▶ **Exercise directions**
Lines of the material that include the string "noir" should be returned.

Given records: Begin

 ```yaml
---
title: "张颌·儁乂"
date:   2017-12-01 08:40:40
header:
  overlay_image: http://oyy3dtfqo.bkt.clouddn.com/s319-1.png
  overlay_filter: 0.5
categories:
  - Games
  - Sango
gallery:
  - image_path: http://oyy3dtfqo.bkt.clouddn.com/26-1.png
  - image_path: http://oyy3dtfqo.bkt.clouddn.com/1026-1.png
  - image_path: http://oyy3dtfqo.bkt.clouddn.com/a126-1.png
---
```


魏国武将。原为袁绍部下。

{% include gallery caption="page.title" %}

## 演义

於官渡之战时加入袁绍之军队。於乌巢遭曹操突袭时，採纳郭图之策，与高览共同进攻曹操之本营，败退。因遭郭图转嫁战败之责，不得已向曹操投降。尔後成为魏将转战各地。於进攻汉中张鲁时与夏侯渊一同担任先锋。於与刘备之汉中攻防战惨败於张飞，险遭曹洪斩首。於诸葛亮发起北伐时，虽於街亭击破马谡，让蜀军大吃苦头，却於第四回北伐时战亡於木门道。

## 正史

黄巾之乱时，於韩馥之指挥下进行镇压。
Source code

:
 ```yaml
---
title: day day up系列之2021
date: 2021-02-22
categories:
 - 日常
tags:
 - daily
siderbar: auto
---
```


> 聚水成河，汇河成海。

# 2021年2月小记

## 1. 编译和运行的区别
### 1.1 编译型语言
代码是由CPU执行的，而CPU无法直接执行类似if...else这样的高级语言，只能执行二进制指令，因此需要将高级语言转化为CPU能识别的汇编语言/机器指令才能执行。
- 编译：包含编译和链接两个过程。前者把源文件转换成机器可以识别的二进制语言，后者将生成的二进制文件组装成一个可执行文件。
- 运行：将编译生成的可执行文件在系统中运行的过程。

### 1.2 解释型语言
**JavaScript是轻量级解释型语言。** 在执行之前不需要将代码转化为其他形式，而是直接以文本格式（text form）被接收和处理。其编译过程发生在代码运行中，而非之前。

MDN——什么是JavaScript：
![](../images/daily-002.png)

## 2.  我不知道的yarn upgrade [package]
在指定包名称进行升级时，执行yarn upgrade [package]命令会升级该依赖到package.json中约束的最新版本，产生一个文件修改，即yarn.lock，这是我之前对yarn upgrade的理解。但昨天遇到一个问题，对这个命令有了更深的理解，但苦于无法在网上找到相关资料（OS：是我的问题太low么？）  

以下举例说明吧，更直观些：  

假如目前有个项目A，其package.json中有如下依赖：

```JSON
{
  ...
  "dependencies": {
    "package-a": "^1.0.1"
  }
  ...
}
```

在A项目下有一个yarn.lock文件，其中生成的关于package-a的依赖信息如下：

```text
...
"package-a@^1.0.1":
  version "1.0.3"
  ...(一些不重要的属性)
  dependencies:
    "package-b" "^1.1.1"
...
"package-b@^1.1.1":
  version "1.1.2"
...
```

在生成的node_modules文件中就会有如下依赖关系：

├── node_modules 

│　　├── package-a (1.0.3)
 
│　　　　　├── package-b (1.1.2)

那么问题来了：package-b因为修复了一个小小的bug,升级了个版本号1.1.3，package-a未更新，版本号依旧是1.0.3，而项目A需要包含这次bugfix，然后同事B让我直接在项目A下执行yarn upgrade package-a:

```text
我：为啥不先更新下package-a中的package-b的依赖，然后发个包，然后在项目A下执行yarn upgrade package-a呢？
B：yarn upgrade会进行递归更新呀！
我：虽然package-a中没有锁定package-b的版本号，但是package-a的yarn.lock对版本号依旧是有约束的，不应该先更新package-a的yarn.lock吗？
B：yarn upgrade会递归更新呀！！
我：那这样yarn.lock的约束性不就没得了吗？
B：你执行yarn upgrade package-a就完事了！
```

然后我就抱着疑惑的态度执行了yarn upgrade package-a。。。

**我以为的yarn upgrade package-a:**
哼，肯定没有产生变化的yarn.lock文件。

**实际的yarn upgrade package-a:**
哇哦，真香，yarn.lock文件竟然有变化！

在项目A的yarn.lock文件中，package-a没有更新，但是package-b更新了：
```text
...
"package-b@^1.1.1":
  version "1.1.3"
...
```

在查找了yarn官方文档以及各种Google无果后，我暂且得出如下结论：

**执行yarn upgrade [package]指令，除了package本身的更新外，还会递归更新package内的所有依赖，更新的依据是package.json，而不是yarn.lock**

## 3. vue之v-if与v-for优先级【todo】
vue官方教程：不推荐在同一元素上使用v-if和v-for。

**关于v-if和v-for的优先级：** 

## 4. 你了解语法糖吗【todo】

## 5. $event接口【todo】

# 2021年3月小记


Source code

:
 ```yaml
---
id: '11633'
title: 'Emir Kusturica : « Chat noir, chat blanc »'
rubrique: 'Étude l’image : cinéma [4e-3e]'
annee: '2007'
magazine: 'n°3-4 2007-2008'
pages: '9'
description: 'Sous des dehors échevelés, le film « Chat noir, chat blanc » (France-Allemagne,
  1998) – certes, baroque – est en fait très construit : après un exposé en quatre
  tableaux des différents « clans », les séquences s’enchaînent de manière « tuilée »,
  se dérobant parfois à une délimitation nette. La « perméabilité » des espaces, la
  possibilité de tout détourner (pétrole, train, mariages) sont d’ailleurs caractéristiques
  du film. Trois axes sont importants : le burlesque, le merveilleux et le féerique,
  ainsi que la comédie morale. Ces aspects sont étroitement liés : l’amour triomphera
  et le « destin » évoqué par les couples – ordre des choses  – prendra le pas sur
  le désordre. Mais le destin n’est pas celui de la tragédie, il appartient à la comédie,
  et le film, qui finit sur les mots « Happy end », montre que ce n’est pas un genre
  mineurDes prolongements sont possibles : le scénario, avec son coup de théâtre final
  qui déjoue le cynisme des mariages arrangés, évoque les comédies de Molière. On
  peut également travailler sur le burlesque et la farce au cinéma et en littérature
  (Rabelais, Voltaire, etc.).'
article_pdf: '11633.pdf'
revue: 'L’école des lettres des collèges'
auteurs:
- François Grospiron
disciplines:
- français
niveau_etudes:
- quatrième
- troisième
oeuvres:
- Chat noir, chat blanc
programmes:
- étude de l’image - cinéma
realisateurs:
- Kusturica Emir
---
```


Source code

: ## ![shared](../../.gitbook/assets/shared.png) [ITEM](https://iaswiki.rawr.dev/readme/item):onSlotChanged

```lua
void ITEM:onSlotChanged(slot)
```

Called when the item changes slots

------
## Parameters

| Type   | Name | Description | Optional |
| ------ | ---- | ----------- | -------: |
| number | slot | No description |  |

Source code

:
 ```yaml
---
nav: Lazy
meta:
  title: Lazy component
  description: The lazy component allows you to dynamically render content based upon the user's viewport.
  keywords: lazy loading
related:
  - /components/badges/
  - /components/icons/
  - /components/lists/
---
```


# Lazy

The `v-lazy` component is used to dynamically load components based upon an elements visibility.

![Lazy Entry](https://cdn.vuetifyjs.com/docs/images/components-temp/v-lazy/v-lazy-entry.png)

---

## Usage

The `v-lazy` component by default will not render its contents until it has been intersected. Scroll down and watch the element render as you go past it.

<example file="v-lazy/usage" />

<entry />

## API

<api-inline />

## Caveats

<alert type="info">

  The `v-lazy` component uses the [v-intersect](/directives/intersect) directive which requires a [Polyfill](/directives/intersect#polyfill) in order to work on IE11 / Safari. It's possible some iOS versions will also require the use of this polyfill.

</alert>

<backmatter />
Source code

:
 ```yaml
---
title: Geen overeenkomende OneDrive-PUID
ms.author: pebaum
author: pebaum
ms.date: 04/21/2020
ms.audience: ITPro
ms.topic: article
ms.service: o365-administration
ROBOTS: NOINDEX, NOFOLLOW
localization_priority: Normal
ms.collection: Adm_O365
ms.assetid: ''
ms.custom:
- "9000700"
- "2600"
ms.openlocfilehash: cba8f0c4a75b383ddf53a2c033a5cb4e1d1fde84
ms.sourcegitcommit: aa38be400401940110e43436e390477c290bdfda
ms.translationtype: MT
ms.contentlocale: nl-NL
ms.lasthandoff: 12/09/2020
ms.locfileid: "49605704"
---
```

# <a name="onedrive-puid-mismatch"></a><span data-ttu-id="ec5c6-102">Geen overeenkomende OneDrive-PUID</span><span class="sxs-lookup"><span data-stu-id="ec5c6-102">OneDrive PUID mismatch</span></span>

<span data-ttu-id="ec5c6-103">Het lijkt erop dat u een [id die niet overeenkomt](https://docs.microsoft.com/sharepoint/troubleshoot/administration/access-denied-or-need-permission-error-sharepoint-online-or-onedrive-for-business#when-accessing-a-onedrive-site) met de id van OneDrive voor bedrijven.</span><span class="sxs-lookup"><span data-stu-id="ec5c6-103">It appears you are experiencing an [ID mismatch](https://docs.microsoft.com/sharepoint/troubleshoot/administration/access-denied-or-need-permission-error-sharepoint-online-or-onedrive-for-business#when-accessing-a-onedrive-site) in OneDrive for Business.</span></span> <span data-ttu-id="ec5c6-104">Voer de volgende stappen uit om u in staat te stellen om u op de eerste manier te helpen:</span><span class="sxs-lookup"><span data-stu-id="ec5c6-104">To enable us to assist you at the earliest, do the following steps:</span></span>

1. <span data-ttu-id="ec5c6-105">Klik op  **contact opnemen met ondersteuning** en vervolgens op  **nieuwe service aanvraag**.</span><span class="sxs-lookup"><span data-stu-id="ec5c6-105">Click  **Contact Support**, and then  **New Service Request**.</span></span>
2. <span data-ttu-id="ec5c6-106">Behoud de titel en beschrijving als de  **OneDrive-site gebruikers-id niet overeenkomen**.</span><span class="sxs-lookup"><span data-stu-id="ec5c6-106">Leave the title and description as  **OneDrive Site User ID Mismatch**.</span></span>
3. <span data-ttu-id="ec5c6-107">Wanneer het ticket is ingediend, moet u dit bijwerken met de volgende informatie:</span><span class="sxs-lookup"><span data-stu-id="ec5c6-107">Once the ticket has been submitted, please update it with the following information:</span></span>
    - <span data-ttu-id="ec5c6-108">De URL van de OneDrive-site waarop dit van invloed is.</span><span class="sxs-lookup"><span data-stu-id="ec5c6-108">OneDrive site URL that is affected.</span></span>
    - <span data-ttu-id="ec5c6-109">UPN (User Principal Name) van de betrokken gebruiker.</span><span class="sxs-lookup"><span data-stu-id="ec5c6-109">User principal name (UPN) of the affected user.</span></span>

Given records: End

▶ **Response for this exercise**
title: 'Emir Kusturica : « Chat noir, chat blanc »'
description: 'Sous des dehors échevelés, le film « Chat noir, chat blanc » (France-Allemagne,
- Chat noir, chat blanc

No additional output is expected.